→ Exercise objective
An exact transcription of the entries is required, with no images included.
━━━━━ Source data ━━━━━
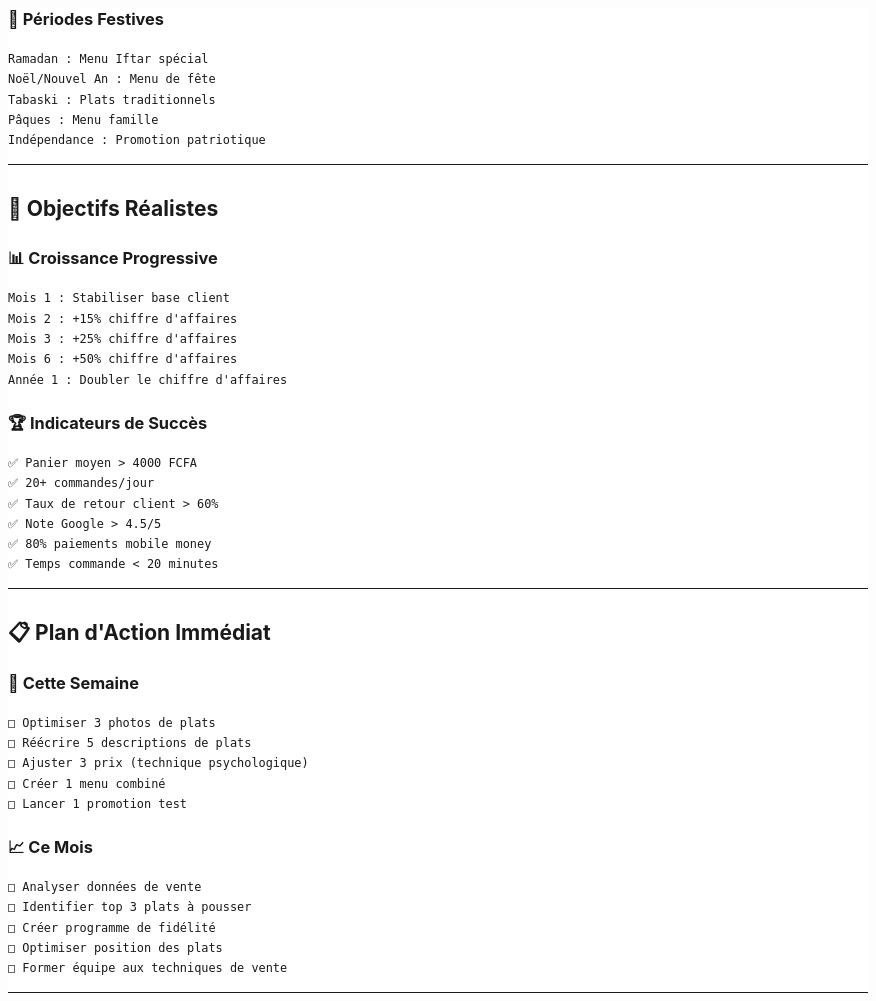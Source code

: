 ### 🎉 **Périodes Festives**
```
Ramadan : Menu Iftar spécial
Noël/Nouvel An : Menu de fête
Tabaski : Plats traditionnels
Pâques : Menu famille
Indépendance : Promotion patriotique
```

---

## 🎯 Objectifs Réalistes

### 📊 **Croissance Progressive**
```
Mois 1 : Stabiliser base client
Mois 2 : +15% chiffre d'affaires
Mois 3 : +25% chiffre d'affaires  
Mois 6 : +50% chiffre d'affaires
Année 1 : Doubler le chiffre d'affaires
```

### 🏆 **Indicateurs de Succès**
```
✅ Panier moyen > 4000 FCFA
✅ 20+ commandes/jour
✅ Taux de retour client > 60%
✅ Note Google > 4.5/5
✅ 80% paiements mobile money
✅ Temps commande < 20 minutes
```

---

## 📋 Plan d'Action Immédiat

### 🚀 **Cette Semaine**
```
□ Optimiser 3 photos de plats
□ Réécrire 5 descriptions de plats
□ Ajuster 3 prix (technique psychologique)
□ Créer 1 menu combiné
□ Lancer 1 promotion test
```

### 📈 **Ce Mois**
```
□ Analyser données de vente
□ Identifier top 3 plats à pousser
□ Créer programme de fidélité
□ Optimiser position des plats
□ Former équipe aux techniques de vente
```

---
━━━━━
→ Response to the task
Source code

: ### 🎉 **Périodes Festives**
```
Ramadan : Menu Iftar spécial
Noël/Nouvel An : Menu de fête
Tabaski : Plats traditionnels
Pâques : Menu famille
Indépendance : Promotion patriotique
```

---

## 🎯 Objectifs Réalistes

### 📊 **Croissance Progressive**
```
Mois 1 : Stabiliser base client
Mois 2 : +15% chiffre d'affaires
Mois 3 : +25% chiffre d'affaires  
Mois 6 : +50% chiffre d'affaires
Année 1 : Doubler le chiffre d'affaires
```

### 🏆 **Indicateurs de Succès**
```
✅ Panier moyen > 4000 FCFA
✅ 20+ commandes/jour
✅ Taux de retour client > 60%
✅ Note Google > 4.5/5
✅ 80% paiements mobile money
✅ Temps commande < 20 minutes
```

---

## 📋 Plan d'Action Immédiat

### 🚀 **Cette Semaine**
```
□ Optimiser 3 photos de plats
□ Réécrire 5 descriptions de plats
□ Ajuster 3 prix (technique psychologique)
□ Créer 1 menu combiné
□ Lancer 1 promotion test
```

### 📈 **Ce Mois**
```
□ Analyser données de vente
□ Identifier top 3 plats à pousser
□ Créer programme de fidélité
□ Optimiser position des plats
□ Former équipe aux techniques de vente
```

---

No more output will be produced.